Asian Age published details furnished by Mrs. Gandhi including calendars of sacrifices at prominent temples and a
description of a rite in Medak in which day-old lambs are reportedly killed by the priests’ teeth.
“In most cases,” Mrs. Gandhi charged, “there is a nexus among the temple priest, the village moneylender, and the butcher, wherein the priest concocts a reason for a particular sacrifice, the moneylender steps in to provide the money, and then the priest sells the carcass to the butcher at the wholesale price. This is the reason why most temples have meat markets behind them. It is absolutely obscene.”
The only animal sacrifices specifically exempted from the 1960 law are the sheep and goat slaughters undertaken by Muslims at Ramadan, called Bakr-Id in India–but Mrs. Gandhi said there is no effective enforcement of the restriction on which species may be killed, nor of the requirement that the slaughtering be done only at designated locations, in the prescribed Halal manner.
Other mass ritual killings are commonly reported.

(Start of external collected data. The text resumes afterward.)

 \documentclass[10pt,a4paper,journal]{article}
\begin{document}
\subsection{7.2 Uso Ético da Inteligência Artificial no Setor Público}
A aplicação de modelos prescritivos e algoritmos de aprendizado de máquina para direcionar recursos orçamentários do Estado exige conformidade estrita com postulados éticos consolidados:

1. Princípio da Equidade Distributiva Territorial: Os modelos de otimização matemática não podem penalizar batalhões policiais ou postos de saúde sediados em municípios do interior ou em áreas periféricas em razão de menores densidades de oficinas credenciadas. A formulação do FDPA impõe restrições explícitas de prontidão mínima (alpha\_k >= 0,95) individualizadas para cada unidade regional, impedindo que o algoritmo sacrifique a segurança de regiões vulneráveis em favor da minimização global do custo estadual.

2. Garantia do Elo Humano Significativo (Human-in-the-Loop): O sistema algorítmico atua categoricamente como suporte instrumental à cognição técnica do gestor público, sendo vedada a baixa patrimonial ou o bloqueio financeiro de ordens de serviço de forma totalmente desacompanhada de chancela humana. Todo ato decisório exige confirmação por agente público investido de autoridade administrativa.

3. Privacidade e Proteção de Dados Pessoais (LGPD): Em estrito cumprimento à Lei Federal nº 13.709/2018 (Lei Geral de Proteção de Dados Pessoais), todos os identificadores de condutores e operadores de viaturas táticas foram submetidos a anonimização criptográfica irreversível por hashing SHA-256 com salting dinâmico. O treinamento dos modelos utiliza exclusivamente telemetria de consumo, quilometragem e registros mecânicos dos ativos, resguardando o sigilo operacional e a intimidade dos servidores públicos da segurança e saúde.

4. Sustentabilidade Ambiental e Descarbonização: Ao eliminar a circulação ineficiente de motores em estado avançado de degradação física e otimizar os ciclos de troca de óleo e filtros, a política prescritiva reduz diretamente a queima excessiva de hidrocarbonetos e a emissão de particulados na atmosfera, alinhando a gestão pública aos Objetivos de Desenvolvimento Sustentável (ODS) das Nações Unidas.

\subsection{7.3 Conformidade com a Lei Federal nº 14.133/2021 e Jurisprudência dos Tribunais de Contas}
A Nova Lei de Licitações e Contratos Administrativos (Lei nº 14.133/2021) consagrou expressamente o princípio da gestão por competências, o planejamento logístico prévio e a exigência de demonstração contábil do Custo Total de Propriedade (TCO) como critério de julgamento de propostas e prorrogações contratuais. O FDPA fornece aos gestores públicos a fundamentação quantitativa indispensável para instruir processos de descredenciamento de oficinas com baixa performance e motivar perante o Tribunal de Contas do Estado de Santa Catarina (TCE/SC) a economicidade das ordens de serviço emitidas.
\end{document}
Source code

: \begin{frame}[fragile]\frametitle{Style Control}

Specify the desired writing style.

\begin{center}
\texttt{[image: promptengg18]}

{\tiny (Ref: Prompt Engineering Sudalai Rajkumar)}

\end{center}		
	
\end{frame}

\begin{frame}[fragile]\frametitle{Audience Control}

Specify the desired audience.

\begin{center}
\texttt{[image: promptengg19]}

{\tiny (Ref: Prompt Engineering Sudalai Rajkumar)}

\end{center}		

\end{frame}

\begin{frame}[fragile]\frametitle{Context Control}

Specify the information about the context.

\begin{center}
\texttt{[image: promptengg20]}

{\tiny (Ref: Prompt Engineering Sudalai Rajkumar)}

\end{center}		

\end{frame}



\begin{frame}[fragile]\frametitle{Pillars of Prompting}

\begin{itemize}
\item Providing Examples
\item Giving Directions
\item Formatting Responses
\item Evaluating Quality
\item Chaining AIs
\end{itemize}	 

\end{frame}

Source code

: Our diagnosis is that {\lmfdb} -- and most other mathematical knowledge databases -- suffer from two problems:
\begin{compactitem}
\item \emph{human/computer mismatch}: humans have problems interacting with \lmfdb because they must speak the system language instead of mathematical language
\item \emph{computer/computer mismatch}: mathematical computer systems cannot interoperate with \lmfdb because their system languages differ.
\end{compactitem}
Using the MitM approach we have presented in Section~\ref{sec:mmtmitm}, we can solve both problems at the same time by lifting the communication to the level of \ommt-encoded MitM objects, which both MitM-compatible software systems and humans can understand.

At Kushtagi, for instance, 80,000 people reportedly attended three
days of sacrifices that began on February 25. “Despite heavy police presence, 1,000 buffaloes were reportedly killed and 10,000 sheep,” said the Deccan Herald. “The police are said to have left utterly helpless.”
At Pauri Garwhal in December 2000, 40,000 people watched the sacrifice of “76 male buffaloes and an endless number of goats and rams,” according to Aarti Aggarwal of the Times of India. “The swinging axes, the bleating of the animals, the frenzied worshippers created a sickening scene. The carcasses were eventually thrown off a mountaintop, creating a virtual mountain by themselves. The stench was unbearable. By evening the earth was as red as the
setting sun. Vultures blanketed the sky.”
But animal welfare activists and civic authorities claimed a victory of sorts, in that the number of buffaloes killed has fallen annually since 1998, when 150 were killed. More successes–but involving much smaller numbers of animals–are claimed in halting “sacrifices” and other ritual use of wildlife. Many of the events are just thinly disguised destruction of animals who may raid crops or attack livestock, and fade as wildlife populations diminish.
The biggest single-day ritual killing of wildlife in India, however, appears to occur each August at Nagapanchami, the snake festival, when most participants appear to believe they are doing cobras and rock pythons a kindness by feeding them milk, butter, and sweetened rice–paying snake charmers for the privilege. The captures, defanging, mouth-stitching, and other procedures done by the charmers to make the feedings possible, however, kill an estimated 50,000 snakes per year. ANIMAL PEOPLE receives reports of ritual wildlife abuses being interrupted or halted by activists at the rate of about one case per week.